5. The bartender at your absolute favorite watering hole
You know—the one you go to every day, without fail, to have a drink, kick back, and vent about your day with your friends. Do you want to ruin your little cocktail haven for yourself by dating and dumping the bartender there?
6. Your mom’s best friend’s son
If and when it doesn’t work out, your poor mom and her friend will be at each other’s throats over whose baby hurt whose baby. And you’ll still have to see the guy at large family functions.
7. Your neighbor
It all seems so convenient until you break up, and now the simple act of pulling into your parking spot causes you to sweat and panic.
8. Your friend’s brother
Under very few circumstances does this scenario work out. But when it doesn’t, your ex will be in your best friend’s ear about what a shitty girlfriend you are, and you won’t be able to vent to your best friend about your recent ex because that’s her family.
9. A colleague of your parent’s
Your father may have some colleagues that are 13 years younger than him, and well within the appropriate dating age range for yourself. But if you date one of your dad’s colleagues and it doesn’t work out, you just made your poor dad’s workplace a very uncomfortable place. And even if it did work out for a while, the guy would worry his every move was being monitored.
10. Your child’s babysitter
If you’re a single mother, you may just find yourself a cute, loving, funny and compassionate male babysitter, who isn’t much younger than yourself. Your shared adoration over your baby will bond you, naturally, but if things blow up, then you and your baby just lost the favorite babysitter.
11. Your mentor
If you become the protégé of a successful man in your industry, the two of you will spend a lot of time together and may end up falling for each other. But you don’t want to date someone whose plays an additional role in your life by analyzing and critiquing your every career move.
12. Your ex’s brother
This is the reverse scenario of dating your sibling’s ex, but it’s just as bad. Don’t think your ex isn’t over there warning his brother about all of your unfavorable qualities. Oh, and his family will judge the hell out of you.
13. Your client
Whether you’re a home decorator, personal shopper, personal chef or masseuse, don’t date your client. You’ll always wonder if he’s in it for the freebies and if you break up, you’ve lost a lucrative revenue stream!

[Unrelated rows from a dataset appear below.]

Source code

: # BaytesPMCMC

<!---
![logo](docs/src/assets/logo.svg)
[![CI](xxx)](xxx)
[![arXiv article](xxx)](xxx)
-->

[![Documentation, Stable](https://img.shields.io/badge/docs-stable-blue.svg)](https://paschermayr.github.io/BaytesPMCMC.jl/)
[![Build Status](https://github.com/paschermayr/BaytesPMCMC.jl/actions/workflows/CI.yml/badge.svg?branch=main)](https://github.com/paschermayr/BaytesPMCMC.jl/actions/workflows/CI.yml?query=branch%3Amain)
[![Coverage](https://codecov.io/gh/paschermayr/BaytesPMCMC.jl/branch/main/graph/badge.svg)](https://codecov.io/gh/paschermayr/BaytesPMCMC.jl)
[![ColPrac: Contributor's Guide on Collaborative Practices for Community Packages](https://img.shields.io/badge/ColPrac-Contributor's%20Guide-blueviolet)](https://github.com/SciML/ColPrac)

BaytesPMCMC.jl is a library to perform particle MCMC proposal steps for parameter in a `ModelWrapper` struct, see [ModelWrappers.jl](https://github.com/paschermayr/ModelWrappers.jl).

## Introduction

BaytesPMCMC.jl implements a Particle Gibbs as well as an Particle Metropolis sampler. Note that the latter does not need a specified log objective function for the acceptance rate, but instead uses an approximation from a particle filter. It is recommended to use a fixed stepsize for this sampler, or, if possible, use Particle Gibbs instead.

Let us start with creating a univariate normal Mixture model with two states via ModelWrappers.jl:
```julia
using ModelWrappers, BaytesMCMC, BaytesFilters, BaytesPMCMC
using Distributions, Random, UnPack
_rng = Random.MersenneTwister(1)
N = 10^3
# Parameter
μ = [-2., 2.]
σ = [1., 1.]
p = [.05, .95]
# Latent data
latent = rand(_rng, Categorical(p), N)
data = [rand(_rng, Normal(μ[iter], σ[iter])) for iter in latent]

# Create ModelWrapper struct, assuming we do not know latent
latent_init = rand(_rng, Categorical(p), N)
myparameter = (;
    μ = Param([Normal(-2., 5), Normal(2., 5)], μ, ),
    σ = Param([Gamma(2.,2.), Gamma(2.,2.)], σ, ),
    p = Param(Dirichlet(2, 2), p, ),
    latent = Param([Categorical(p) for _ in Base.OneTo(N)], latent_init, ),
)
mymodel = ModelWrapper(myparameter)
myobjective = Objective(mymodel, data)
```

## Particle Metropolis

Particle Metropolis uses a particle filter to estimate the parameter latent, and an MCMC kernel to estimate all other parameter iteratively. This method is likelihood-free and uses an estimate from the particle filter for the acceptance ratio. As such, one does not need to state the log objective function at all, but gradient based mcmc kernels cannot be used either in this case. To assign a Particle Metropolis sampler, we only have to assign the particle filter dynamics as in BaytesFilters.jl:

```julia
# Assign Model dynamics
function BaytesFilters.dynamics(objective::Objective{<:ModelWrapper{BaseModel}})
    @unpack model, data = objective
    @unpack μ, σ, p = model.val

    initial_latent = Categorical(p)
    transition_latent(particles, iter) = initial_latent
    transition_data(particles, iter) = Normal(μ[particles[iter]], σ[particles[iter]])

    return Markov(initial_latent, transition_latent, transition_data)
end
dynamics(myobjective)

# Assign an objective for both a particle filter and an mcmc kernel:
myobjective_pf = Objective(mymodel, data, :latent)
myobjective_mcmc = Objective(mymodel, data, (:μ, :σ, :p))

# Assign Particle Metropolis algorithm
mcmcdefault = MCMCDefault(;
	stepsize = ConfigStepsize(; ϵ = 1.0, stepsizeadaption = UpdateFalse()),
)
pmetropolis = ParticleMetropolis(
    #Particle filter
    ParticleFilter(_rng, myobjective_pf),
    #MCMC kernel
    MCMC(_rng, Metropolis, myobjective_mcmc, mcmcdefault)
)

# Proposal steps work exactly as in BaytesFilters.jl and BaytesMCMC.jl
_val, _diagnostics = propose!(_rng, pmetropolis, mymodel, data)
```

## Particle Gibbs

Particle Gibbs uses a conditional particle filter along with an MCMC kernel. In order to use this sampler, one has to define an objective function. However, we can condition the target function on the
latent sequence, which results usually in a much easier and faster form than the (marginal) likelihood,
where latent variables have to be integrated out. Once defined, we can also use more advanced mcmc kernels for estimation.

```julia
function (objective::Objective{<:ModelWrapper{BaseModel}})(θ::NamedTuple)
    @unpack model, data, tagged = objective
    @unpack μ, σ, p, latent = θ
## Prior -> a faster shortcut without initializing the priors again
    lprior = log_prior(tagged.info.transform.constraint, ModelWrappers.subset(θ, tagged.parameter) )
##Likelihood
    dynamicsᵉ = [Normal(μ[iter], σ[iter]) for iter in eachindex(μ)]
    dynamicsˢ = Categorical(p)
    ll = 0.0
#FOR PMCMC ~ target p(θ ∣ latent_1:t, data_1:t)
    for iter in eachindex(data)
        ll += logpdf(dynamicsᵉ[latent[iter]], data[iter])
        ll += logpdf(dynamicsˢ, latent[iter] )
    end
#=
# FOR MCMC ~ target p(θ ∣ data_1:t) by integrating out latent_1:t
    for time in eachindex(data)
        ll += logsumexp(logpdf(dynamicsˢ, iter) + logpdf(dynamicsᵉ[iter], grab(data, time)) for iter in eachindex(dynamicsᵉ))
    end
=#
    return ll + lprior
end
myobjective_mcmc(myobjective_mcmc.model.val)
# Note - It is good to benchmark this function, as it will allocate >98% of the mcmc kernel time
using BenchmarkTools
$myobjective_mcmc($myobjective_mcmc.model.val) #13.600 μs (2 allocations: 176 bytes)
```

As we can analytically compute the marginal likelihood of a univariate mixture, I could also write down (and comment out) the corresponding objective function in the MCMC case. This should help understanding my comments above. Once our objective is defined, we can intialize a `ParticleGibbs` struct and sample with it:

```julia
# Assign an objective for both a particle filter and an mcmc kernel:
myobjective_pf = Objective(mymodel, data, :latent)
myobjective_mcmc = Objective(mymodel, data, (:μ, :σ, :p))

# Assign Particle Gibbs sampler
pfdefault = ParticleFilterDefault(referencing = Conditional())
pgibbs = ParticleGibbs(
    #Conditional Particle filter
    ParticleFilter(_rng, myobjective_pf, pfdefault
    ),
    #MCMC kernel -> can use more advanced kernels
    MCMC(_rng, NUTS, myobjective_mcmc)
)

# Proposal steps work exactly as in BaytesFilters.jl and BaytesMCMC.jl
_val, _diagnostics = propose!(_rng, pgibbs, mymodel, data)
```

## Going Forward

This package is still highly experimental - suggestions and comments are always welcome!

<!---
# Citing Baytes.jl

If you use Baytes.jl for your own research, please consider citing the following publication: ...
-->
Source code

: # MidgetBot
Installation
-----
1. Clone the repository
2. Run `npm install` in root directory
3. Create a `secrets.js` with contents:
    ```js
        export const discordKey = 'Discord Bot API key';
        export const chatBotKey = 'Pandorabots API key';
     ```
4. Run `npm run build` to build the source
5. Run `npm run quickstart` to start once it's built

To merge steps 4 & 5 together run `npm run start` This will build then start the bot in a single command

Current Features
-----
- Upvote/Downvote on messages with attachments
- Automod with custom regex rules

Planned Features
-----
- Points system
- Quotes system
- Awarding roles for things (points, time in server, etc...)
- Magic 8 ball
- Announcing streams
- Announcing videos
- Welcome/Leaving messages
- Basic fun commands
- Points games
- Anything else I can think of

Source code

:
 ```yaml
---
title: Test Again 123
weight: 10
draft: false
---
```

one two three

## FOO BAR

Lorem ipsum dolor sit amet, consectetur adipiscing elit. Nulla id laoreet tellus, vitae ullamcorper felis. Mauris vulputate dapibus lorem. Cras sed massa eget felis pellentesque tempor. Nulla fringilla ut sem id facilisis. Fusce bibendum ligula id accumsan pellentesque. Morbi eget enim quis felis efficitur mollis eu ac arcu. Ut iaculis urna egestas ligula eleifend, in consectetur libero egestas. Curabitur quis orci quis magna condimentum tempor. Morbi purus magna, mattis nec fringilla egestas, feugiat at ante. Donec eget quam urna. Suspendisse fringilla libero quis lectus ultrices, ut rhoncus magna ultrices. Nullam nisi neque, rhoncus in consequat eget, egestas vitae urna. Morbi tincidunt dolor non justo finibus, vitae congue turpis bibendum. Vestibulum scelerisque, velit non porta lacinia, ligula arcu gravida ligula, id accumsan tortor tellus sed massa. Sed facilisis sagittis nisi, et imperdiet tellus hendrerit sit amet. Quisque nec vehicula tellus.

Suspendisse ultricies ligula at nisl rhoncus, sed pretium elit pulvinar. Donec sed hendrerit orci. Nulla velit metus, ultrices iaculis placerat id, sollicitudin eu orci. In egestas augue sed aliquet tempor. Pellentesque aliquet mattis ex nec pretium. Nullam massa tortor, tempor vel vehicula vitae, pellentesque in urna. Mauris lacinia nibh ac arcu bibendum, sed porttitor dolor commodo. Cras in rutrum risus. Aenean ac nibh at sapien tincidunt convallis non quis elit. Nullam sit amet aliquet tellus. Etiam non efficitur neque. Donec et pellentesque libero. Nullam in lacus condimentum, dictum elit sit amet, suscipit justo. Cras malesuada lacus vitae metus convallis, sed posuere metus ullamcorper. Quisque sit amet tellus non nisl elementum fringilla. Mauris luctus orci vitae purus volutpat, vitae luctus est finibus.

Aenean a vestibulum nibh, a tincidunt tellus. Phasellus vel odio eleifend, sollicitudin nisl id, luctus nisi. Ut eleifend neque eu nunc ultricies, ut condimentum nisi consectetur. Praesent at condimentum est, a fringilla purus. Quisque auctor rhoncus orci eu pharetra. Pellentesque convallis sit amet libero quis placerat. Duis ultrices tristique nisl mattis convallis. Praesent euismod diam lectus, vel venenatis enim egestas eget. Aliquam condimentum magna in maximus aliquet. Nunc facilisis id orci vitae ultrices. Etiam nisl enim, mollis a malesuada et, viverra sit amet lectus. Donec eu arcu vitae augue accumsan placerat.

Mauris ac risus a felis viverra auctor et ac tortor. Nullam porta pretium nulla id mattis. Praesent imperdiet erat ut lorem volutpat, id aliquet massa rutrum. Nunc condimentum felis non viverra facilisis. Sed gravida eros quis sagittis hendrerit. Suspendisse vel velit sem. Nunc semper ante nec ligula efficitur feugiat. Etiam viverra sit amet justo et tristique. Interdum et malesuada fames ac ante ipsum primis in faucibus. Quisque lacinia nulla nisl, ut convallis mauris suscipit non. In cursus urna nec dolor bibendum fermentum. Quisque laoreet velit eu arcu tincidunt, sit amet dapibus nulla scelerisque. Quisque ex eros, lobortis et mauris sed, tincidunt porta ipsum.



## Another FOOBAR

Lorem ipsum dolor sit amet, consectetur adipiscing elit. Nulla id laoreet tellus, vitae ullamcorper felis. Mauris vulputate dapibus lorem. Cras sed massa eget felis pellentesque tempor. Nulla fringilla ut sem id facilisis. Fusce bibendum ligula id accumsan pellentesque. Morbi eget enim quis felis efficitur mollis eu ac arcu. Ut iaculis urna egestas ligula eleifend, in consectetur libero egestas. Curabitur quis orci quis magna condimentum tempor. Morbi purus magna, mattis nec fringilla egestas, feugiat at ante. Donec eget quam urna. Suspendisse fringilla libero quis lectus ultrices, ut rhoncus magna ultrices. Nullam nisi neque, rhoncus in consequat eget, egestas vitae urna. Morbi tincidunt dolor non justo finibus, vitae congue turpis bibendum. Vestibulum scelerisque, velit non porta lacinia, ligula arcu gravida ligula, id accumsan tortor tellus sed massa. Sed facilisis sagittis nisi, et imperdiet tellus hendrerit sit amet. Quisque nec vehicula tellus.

14. That male friend who is also a player
Don’t think that just because you have a history and he technically cares about you that he won’t play you like he plays everyone else. And when he does, you won’t even be able to go crying to your friend’s group about it—they’ll just say, “What did you think would happen?”
15. Your baby’s daddy
If you are a single mother or a divorced mother, do not sleep with your child’s father unless you’re absolutely certain you’re getting back together. Do you have any idea how traumatizing it is for a child to believe his parents are getting back together, only to have his dreams shattered?